Argentina, one of the company's three major markets along with Brazil and Mexico, saw the peso depreciate roughly 50% against the dollar in 2018, stifling the country's appetite for consumption and chewing into the company's dollar-denominated sales. The result has been stagnant growth from a country that makes up roughly a quarter of total revenue.
Venezuela provides another illustrative example of how quickly giants can fall in the region. It was, quite recently, one of Latin America's richest countries. But this is no longer the case. Just last year, Venezuela comprised nearly 5% of MercadoLibre's total sales. In 2018, they had to divest completely from their operations there, at a considerable loss.
Financial instability or a capricious regulatory environment, especially in one of MercadoLibre's three main revenue-generating countries, would be a major hindrance to the company's performance. If things continue to sour in Argentina, we can expect the company's top line to get hit hard.
New Kids on the Block
In addition to macroeconomic considerations, we must give some thought to how MercadoLibre will adjust to a more crowded party, which seems an inevitability as the market continues to grow. Right now, MercadoLibre has a list of real but pint-sized local competitors, many of them limited to individual countries. As a dynamic sector that awards innovation and agility, any one of these challengers could give the firm a run for its money down the line. Amazon predictably enjoys a healthy market share in some countries, such as Mexico, but has not yet made a serious play for regional dominance.
MercadoLibre's massive market share and paltry sales reflect the nascence of the Latin American market for e-commerce and fintech, which may explain why big players like PayPal and Amazon have yet to wade into it with full force. This will almost certainly change as the market matures, and demand justifies the cost of entry. PayPal has shown a willingness, for now, to tap the market by investing in MercadoLibre, to the tune of $750 million. This relationship may be one of temporary convenience, as PayPal learns about the local market from the current hegemon.

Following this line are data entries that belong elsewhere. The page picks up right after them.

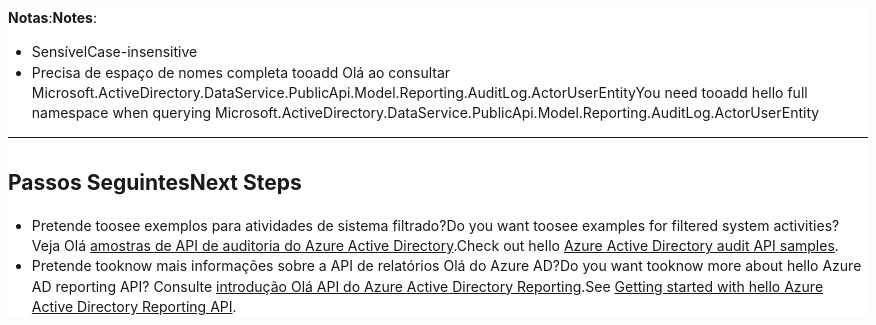 <span data-ttu-id="6e17b-228">**Notas**:</span><span class="sxs-lookup"><span data-stu-id="6e17b-228">**Notes**:</span></span>

* <span data-ttu-id="6e17b-229">Sensível</span><span class="sxs-lookup"><span data-stu-id="6e17b-229">Case-insensitive</span></span> 
* <span data-ttu-id="6e17b-230">Precisa de espaço de nomes completa tooadd Olá ao consultar Microsoft.ActiveDirectory.DataService.PublicApi.Model.Reporting.AuditLog.ActorUserEntity</span><span class="sxs-lookup"><span data-stu-id="6e17b-230">You need tooadd hello full namespace when querying Microsoft.ActiveDirectory.DataService.PublicApi.Model.Reporting.AuditLog.ActorUserEntity</span></span>

- - -
## <a name="next-steps"></a><span data-ttu-id="6e17b-231">Passos Seguintes</span><span class="sxs-lookup"><span data-stu-id="6e17b-231">Next Steps</span></span>
* <span data-ttu-id="6e17b-232">Pretende toosee exemplos para atividades de sistema filtrado?</span><span class="sxs-lookup"><span data-stu-id="6e17b-232">Do you want toosee examples for filtered system activities?</span></span> <span data-ttu-id="6e17b-233">Veja Olá [amostras de API de auditoria do Azure Active Directory](active-directory-reporting-api-audit-samples.md).</span><span class="sxs-lookup"><span data-stu-id="6e17b-233">Check out hello [Azure Active Directory audit API samples](active-directory-reporting-api-audit-samples.md).</span></span>
* <span data-ttu-id="6e17b-234">Pretende tooknow mais informações sobre a API de relatórios Olá do Azure AD?</span><span class="sxs-lookup"><span data-stu-id="6e17b-234">Do you want tooknow more about hello Azure AD reporting API?</span></span> <span data-ttu-id="6e17b-235">Consulte [introdução Olá API do Azure Active Directory Reporting](active-directory-reporting-api-getting-started.md).</span><span class="sxs-lookup"><span data-stu-id="6e17b-235">See [Getting started with hello Azure Active Directory Reporting API](active-directory-reporting-api-getting-started.md).</span></span>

MercadoLibre is in a dominant position within the Latin American e-commerce market and has made the right moves to ensure dominance, or at least leadership, in the emerging fintech industry as well. The company has sacrificed near-term profitability in the interest of developing a powerful business model and acquiring market share, taking a page from the greats on how to lead in an emerging industry.
The dust has yet not settled for the young company. It remains a small player from a global perspective with $1.4 billion in sales, despite a mammoth valuation and major deals with industry leaders, such as PayPal. It also operates in a risky region, and macroeconomic headwinds present potential and current setbacks for the firm. It also bears mentioning that as the pond it swims in continues to grow, new fish will likely enter the water, complicating what has been a rosy competitive environment.
MercadoLibre deserves the buzz it receives, and although it was an easier recommendation a few months ago at half the price, it still warrants a second look at its exorbitant market cap. The interested investor should keep an eye on its competitive and economic environments, and the evolution of its business model, to make sure the company remains the regional leader at an acceptable cost.
Disclosure: I/we have no positions in any stocks mentioned, and no plans to initiate any positions within the next 72 hours. I wrote this article myself, and it expresses my own opinions. I am not receiving compensation for it (other than from Seeking Alpha). I have no business relationship with any company whose stock is mentioned in this article.